Phytocystatins are plant proteins cysteine protease inhibitors that constitute a powerful regulatory system for endogenous proteases which may otherwise cause excessive proteolysis and cell damages [1,2]. Cysteine proteases are enzymes that are expressed throughout the animal and plant kingdoms as well as in microorganisms. These enzymes have been implicated in many adaptation mechanisms for survival in the host, including modulation of the host immune system, invasion and destruction of host tissues, parasite dissemination, and acquisition of essential nutrients that assure survival and proliferation to sustain the infection .

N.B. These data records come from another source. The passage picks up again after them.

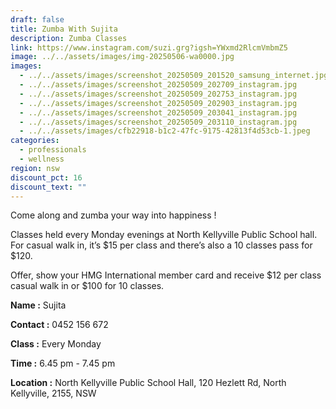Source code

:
 ```yaml
---
draft: false
title: Zumba With Sujita
description: Zumba Classes
link: https://www.instagram.com/suzi.grg?igsh=YWxmd2RlcmVmbmZ5
image: ../../assets/images/img-20250506-wa0000.jpg
images:
  - ../../assets/images/screenshot_20250509_201520_samsung_internet.jpg
  - ../../assets/images/screenshot_20250509_202709_instagram.jpg
  - ../../assets/images/screenshot_20250509_202753_instagram.jpg
  - ../../assets/images/screenshot_20250509_202903_instagram.jpg
  - ../../assets/images/screenshot_20250509_203041_instagram.jpg
  - ../../assets/images/screenshot_20250509_203110_instagram.jpg
  - ../../assets/images/cfb22918-b1c2-47fc-9175-42813f4d53cb-1.jpeg
categories:
  - professionals
  - wellness
region: nsw
discount_pct: 16
discount_text: ""
---
```

Come along and zumba your way into happiness ! 

Classes held every Monday evenings at North Kellyville Public School hall. For casual walk in, it’s $15 per class and there’s also a 10 classes pass for $120. 

Offer, show your HMG International member card and receive $12 per class casual walk in or $100 for 10 classes. 

**Name :** Sujita 

**Contact :** 0452 156 672

**Class :** Every Monday

**Time :** 6.45 pm - 7.45 pm

**Location :** North Kellyville Public School Hall, 120 Hezlett Rd, North Kellyville, 2155, NSW
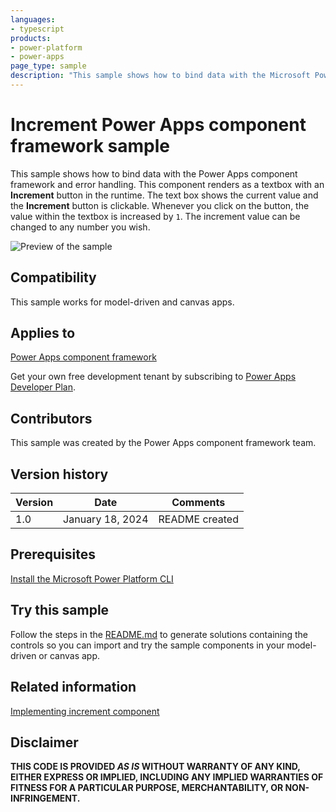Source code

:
```yaml
---
languages:
- typescript
products:
- power-platform
- power-apps
page_type: sample
description: "This sample shows how to bind data with the Microsoft Power Apps component framework and error handling."
---
```


# Increment Power Apps component framework sample

This sample shows how to bind data with the Power Apps component framework and error handling. This component renders as a textbox with an **Increment** button in the runtime. The text box shows the current value and the **Increment** button is clickable. Whenever you click on the button, the value within the textbox is increased by `1`. The increment value can be changed to any number you wish.

![Preview of the sample](https://learn.microsoft.com/power-apps/developer/component-framework/media/increment-control.png)

## Compatibility

This sample works for model-driven and canvas apps.

## Applies to

[Power Apps component framework](https://learn.microsoft.com/power-apps/developer/component-framework/overview)

Get your own free development tenant by subscribing to [Power Apps Developer Plan](https://learn.microsoft.com/power-platform/developer/plan).

## Contributors

This sample was created by the Power Apps component framework team.

## Version history

| Version | Date             | Comments       |
| ------- | ---------------- | -------------- |
| 1.0     | January 18, 2024 | README created |

## Prerequisites

[Install the Microsoft Power Platform CLI](https://learn.microsoft.com/power-platform/developer/cli/introduction)

## Try this sample

Follow the steps in the [README.md](../README.md) to generate solutions containing the controls so you can import and try the sample components in your model-driven or canvas app.

## Related information

[Implementing increment component](https://learn.microsoft.com/power-apps/developer/component-framework/sample-controls/increment-control)

## Disclaimer

**THIS CODE IS PROVIDED _AS IS_ WITHOUT WARRANTY OF ANY KIND, EITHER EXPRESS OR IMPLIED, INCLUDING ANY IMPLIED WARRANTIES OF FITNESS FOR A PARTICULAR PURPOSE, MERCHANTABILITY, OR NON-INFRINGEMENT.**

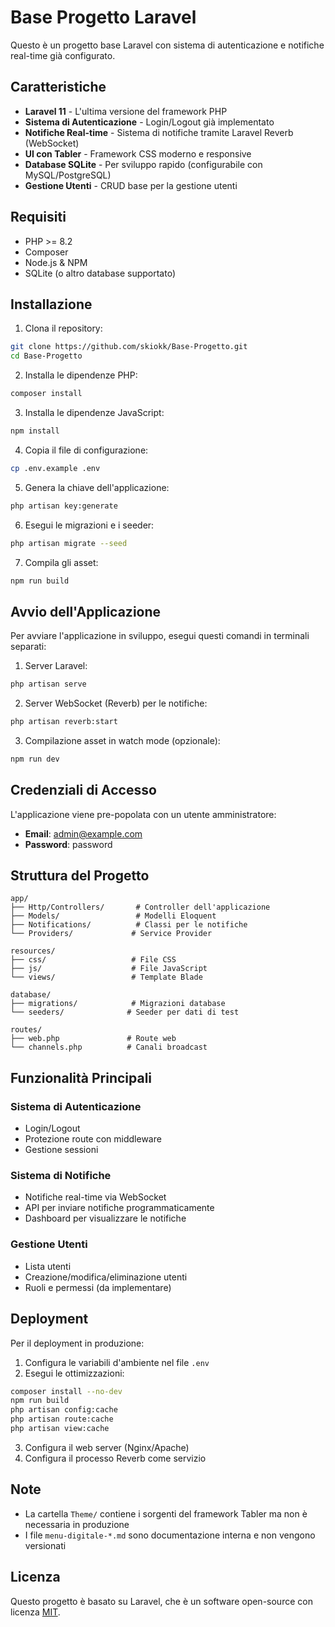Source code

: # Base Progetto Laravel

Questo è un progetto base Laravel con sistema di autenticazione e notifiche real-time già configurato.

## Caratteristiche

- **Laravel 11** - L'ultima versione del framework PHP
- **Sistema di Autenticazione** - Login/Logout già implementato
- **Notifiche Real-time** - Sistema di notifiche tramite Laravel Reverb (WebSocket)
- **UI con Tabler** - Framework CSS moderno e responsive
- **Database SQLite** - Per sviluppo rapido (configurabile con MySQL/PostgreSQL)
- **Gestione Utenti** - CRUD base per la gestione utenti

## Requisiti

- PHP >= 8.2
- Composer
- Node.js & NPM
- SQLite (o altro database supportato)

## Installazione

1. Clona il repository:
```bash
git clone https://github.com/skiokk/Base-Progetto.git
cd Base-Progetto
```

2. Installa le dipendenze PHP:
```bash
composer install
```

3. Installa le dipendenze JavaScript:
```bash
npm install
```

4. Copia il file di configurazione:
```bash
cp .env.example .env
```

5. Genera la chiave dell'applicazione:
```bash
php artisan key:generate
```

6. Esegui le migrazioni e i seeder:
```bash
php artisan migrate --seed
```

7. Compila gli asset:
```bash
npm run build
```

## Avvio dell'Applicazione

Per avviare l'applicazione in sviluppo, esegui questi comandi in terminali separati:

1. Server Laravel:
```bash
php artisan serve
```

2. Server WebSocket (Reverb) per le notifiche:
```bash
php artisan reverb:start
```

3. Compilazione asset in watch mode (opzionale):
```bash
npm run dev
```

## Credenziali di Accesso

L'applicazione viene pre-popolata con un utente amministratore:

- **Email**: admin@example.com
- **Password**: password

## Struttura del Progetto

```
app/
├── Http/Controllers/       # Controller dell'applicazione
├── Models/                 # Modelli Eloquent
├── Notifications/          # Classi per le notifiche
└── Providers/             # Service Provider

resources/
├── css/                   # File CSS
├── js/                    # File JavaScript
└── views/                 # Template Blade

database/
├── migrations/            # Migrazioni database
└── seeders/              # Seeder per dati di test

routes/
├── web.php               # Route web
└── channels.php          # Canali broadcast
```

## Funzionalità Principali

### Sistema di Autenticazione
- Login/Logout
- Protezione route con middleware
- Gestione sessioni

### Sistema di Notifiche
- Notifiche real-time via WebSocket
- API per inviare notifiche programmaticamente
- Dashboard per visualizzare le notifiche

### Gestione Utenti
- Lista utenti
- Creazione/modifica/eliminazione utenti
- Ruoli e permessi (da implementare)

## Deployment

Per il deployment in produzione:

1. Configura le variabili d'ambiente nel file `.env`
2. Esegui le ottimizzazioni:
```bash
composer install --no-dev
npm run build
php artisan config:cache
php artisan route:cache
php artisan view:cache
```

3. Configura il web server (Nginx/Apache)
4. Configura il processo Reverb come servizio

## Note

- La cartella `Theme/` contiene i sorgenti del framework Tabler ma non è necessaria in produzione
- I file `menu-digitale-*.md` sono documentazione interna e non vengono versionati

## Licenza

Questo progetto è basato su Laravel, che è un software open-source con licenza [MIT](https://opensource.org/licenses/MIT).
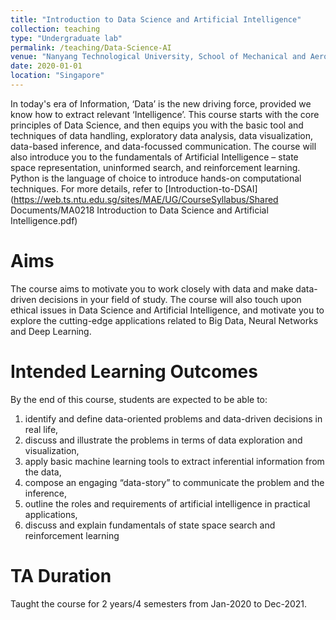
 ```yaml
---
title: "Introduction to Data Science and Artificial Intelligence"
collection: teaching
type: "Undergraduate lab"
permalink: /teaching/Data-Science-AI
venue: "Nanyang Technological University, School of Mechanical and Aerospace Engineering"
date: 2020-01-01
location: "Singapore"
---
```

In today's era of Information, ‘Data’ is the new driving force, provided we know how to extract relevant ‘Intelligence’. This course starts with the core principles of Data Science, and then equips you with the basic tool and techniques of data handling, exploratory data analysis, data visualization, data-based inference, and data-focussed communication. The course will also introduce you to the fundamentals of Artificial Intelligence – state space representation, uninformed search, and reinforcement learning. Python is the language of choice to introduce hands-on computational techniques. For more details, refer to [Introduction-to-DSAI](https://web.ts.ntu.edu.sg/sites/MAE/UG/CourseSyllabus/Shared Documents/MA0218 Introduction to Data Science and Artificial Intelligence.pdf)



Aims
======
The course aims to motivate you to work closely with data and make data-driven decisions in your field of study. The course will also touch upon ethical issues in Data Science and Artificial Intelligence, and motivate you to explore the cutting-edge applications related to Big Data, Neural Networks and Deep Learning. 

Intended Learning Outcomes
======
By the end of this course, students are expected to be able to:
1. identify and define data-oriented problems and data-driven decisions in real life,
2. discuss and illustrate the problems in terms of data exploration and visualization,
3. apply basic machine learning tools to extract inferential information from the data,
4. compose an engaging “data-story” to communicate the problem and the inference,
5. outline the roles and requirements of artificial intelligence in practical applications,
6. discuss and explain fundamentals of state space search and reinforcement learning


TA Duration
======
Taught the course for 2 years/4 semesters from Jan-2020 to Dec-2021.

Antiparasitic activity of different parts of Moringa oleifera has been reported [7,8]. Serine protease inhibitors with various therapeutic activities have been reported in various parts of Moringa oleifera , but literature on protease inhibitors from Moringa oleifera is scanty despite many reports on the presence of this molecule from plants of related families. There is a dearth of the antiparasitic activities of cysteine protease inhibitor from Moringa oleifera. Thus, the Inhibition of cysteine proteases with the inhibitor isolated from this plant become paramount and will contribute to chemotherapy of many diseases and crop production. This work aims to partially purify phytocystatin from Moringa oleifera seeds.
2.0 Materials and Methods
Benzoyl-DL-argininyl-p-nitroanilide (BapNA), Papain (EC 22.214.171.124 from Carica papaya (latex) Phenyl-Sepharose CL and all other chemicals are of analytical grade.
2.2 Plant sample collection
The plants were collected between the periods of November to January in Samaru, Zaria (Latitude 11.150N and Longitude 7.650E). The plants were identified in the Department of Biological Sciences, Ahmadu Bello University, Zaria, Kaduna State with voucher number 900219
2.3 Extraction of phytocystatin
Fresh parts (25g each); leaves, flowers, seeds, root and stem barks of Moringa oleifera. Each part was blended with 100 mL each of sodium chloride 15% (w/v), sodium hydroxide 0.2% (w/v), hydrochloric acid 0.05M, phosphate buffer 0.1 M (pH 7) and distilled water as described by Wu and Whitaker . The clear supernatant obtained after homogenization and centrifugation (10,000 rpm, 15 min, 40 C) represent the crude extract and was assayed for protease inhibitor activity and protein content. The extract with the highest activity was used for further studies.
2.4 Acetone precipitation
Four volumes of cold acetone were added with stirring to the crude extract. After 20 min stirring, the precipitate was collected by suction filtration, washed with cold acetone. The precipitate was air-dried and stored at 4°C under desiccation. The acetone precipitate was suspended in 100mΜ phosphate buffer, pH 7.6. This was designated as the crude protein acetone extract .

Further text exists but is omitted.